Stored records:
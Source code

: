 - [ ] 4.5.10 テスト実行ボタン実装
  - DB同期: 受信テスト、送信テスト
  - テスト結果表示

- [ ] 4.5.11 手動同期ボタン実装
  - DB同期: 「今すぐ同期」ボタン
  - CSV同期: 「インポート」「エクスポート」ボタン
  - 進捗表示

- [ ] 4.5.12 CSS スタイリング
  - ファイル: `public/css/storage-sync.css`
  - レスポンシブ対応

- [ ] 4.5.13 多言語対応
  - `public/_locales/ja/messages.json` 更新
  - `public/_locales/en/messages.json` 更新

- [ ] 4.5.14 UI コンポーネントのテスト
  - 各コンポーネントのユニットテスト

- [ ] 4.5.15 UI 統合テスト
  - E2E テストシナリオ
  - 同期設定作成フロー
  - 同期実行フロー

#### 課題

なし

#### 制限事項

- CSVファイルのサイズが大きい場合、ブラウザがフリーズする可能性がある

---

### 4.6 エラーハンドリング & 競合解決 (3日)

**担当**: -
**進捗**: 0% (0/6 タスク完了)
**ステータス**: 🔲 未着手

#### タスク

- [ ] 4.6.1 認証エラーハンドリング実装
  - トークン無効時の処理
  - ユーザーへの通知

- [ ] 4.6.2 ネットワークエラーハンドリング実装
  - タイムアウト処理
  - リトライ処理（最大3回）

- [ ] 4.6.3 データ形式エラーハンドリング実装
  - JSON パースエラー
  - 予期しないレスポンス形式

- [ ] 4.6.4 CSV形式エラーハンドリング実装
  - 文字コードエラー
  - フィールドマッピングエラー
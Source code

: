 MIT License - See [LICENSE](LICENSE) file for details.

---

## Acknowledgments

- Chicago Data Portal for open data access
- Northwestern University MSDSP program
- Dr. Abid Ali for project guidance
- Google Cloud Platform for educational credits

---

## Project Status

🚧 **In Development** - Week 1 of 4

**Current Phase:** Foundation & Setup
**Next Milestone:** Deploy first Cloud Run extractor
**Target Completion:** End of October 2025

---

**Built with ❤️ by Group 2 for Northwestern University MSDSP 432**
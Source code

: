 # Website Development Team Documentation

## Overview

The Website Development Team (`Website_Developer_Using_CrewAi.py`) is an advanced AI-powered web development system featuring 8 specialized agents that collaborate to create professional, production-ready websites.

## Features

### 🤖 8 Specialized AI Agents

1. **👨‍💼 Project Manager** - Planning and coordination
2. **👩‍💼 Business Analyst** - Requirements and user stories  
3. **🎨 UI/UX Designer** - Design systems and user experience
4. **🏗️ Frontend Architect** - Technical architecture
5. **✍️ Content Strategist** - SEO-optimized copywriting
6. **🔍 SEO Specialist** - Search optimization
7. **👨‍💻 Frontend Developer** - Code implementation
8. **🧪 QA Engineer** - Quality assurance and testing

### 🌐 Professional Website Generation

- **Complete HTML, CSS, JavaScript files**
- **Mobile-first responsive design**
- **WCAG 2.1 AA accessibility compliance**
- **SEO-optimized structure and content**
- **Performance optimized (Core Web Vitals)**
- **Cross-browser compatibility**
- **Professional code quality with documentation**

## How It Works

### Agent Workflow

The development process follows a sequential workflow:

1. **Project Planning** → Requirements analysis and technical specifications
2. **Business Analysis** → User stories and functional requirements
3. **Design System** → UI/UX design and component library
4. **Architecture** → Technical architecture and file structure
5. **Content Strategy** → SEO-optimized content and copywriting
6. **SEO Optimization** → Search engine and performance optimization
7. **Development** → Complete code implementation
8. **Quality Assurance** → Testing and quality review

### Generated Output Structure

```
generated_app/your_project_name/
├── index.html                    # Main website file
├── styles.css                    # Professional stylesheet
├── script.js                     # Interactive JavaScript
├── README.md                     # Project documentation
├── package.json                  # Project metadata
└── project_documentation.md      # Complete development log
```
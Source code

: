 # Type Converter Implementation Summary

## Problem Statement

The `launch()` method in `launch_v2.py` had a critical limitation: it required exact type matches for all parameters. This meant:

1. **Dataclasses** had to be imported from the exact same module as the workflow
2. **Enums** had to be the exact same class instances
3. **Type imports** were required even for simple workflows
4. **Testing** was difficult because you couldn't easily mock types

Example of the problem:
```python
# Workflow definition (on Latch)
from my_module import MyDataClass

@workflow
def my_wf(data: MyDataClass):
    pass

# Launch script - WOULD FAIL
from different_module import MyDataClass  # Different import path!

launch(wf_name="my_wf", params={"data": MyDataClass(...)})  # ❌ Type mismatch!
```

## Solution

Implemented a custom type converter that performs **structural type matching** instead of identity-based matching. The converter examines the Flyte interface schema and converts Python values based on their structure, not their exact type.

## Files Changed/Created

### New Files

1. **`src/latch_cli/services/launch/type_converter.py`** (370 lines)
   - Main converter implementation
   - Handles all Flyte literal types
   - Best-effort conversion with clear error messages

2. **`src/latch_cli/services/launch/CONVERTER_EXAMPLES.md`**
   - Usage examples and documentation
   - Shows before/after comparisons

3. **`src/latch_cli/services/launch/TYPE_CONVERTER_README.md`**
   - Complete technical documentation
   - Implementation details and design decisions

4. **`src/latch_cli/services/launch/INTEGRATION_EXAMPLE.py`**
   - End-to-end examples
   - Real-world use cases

> Task description:
Look through the entries above, and wherever a line holds the string "Frontend", copy it.

> Answer:
4. **🏗️ Frontend Architect** - Technical architecture
7. **👨‍💻 Frontend Developer** - Code implementation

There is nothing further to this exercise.